* [Task directions] Your answer is the line containing "Source code" plus every line after it through the end of the records, printed exactly and free of pictures.

───── Exercise inputs

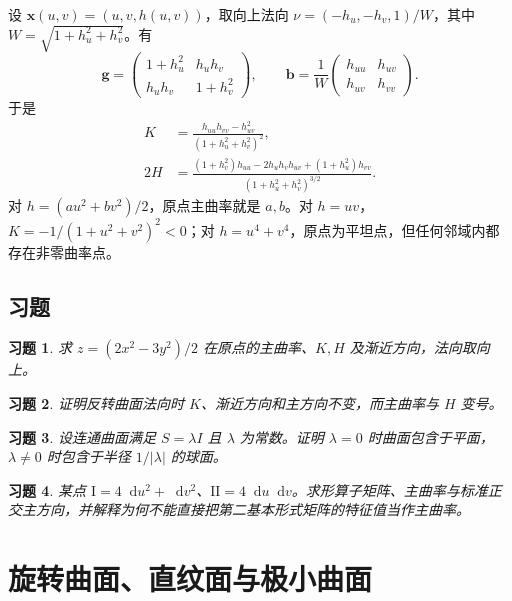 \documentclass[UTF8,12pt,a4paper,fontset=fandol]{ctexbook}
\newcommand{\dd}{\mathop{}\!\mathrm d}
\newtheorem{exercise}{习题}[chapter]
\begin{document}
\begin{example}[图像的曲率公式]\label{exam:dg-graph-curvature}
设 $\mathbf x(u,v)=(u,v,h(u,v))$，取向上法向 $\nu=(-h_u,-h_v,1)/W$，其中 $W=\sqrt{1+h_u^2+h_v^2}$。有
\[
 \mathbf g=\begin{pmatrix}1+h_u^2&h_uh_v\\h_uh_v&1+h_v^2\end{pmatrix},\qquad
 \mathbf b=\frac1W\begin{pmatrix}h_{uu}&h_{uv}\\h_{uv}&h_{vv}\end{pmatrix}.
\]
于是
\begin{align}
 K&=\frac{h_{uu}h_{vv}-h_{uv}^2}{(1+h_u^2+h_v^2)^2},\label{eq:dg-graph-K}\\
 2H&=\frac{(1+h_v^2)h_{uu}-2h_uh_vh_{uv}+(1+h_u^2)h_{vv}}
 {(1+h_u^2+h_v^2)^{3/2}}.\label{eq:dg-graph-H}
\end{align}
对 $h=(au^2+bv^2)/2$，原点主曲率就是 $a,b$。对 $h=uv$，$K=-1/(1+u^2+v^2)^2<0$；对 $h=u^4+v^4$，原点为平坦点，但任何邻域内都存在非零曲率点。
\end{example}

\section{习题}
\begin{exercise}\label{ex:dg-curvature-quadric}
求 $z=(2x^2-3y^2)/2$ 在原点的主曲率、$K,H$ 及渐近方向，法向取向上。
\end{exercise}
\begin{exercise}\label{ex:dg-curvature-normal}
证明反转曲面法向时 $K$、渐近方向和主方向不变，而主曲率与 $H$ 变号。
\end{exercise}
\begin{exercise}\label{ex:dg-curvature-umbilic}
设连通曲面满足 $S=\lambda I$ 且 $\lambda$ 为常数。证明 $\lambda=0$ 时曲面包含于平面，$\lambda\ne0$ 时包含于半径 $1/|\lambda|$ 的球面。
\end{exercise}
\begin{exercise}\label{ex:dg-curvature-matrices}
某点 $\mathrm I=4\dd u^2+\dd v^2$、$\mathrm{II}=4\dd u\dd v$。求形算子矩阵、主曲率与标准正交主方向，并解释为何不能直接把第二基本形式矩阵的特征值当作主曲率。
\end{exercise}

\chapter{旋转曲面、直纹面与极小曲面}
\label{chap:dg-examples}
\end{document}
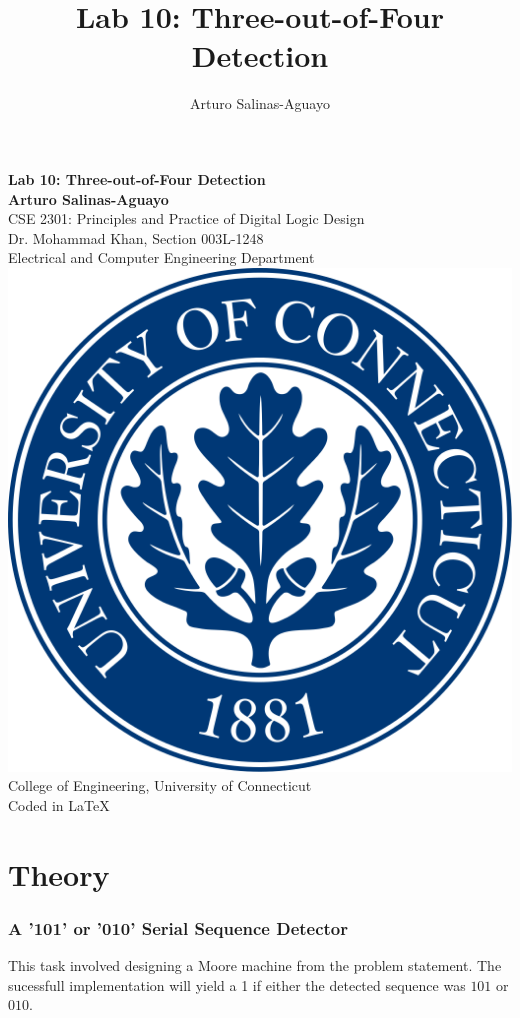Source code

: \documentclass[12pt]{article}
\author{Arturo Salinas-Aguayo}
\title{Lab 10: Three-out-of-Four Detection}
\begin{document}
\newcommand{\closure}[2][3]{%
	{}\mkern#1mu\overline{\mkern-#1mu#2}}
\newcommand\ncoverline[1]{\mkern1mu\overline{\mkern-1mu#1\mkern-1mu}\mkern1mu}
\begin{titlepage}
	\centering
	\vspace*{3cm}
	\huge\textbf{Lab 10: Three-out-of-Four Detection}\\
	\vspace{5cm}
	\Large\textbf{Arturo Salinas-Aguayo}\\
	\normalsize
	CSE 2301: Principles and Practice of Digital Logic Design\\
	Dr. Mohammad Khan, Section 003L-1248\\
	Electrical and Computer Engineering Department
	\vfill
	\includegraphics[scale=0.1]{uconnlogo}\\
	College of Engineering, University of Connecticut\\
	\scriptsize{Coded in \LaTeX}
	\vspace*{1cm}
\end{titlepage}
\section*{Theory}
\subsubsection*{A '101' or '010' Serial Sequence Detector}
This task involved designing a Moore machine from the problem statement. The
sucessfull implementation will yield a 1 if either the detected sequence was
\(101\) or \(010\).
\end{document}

──────────

* [Result for this exercise]
Source code

: \documentclass[12pt]{article}
\author{Arturo Salinas-Aguayo}
\title{Lab 10: Three-out-of-Four Detection}
\begin{document}
\newcommand{\closure}[2][3]{%
	{}\mkern#1mu\overline{\mkern-#1mu#2}}
\newcommand\ncoverline[1]{\mkern1mu\overline{\mkern-1mu#1\mkern-1mu}\mkern1mu}
\begin{titlepage}
	\centering
	\vspace*{3cm}
	\huge\textbf{Lab 10: Three-out-of-Four Detection}\\
	\vspace{5cm}
	\Large\textbf{Arturo Salinas-Aguayo}\\
	\normalsize
	CSE 2301: Principles and Practice of Digital Logic Design\\
	Dr. Mohammad Khan, Section 003L-1248\\
	Electrical and Computer Engineering Department
	\vfill
	\includegraphics[scale=0.1]{uconnlogo}\\
	College of Engineering, University of Connecticut\\
	\scriptsize{Coded in \LaTeX}
	\vspace*{1cm}
\end{titlepage}
\section*{Theory}
\subsubsection*{A '101' or '010' Serial Sequence Detector}
This task involved designing a Moore machine from the problem statement. The
sucessfull implementation will yield a 1 if either the detected sequence was
\(101\) or \(010\).
\end{document}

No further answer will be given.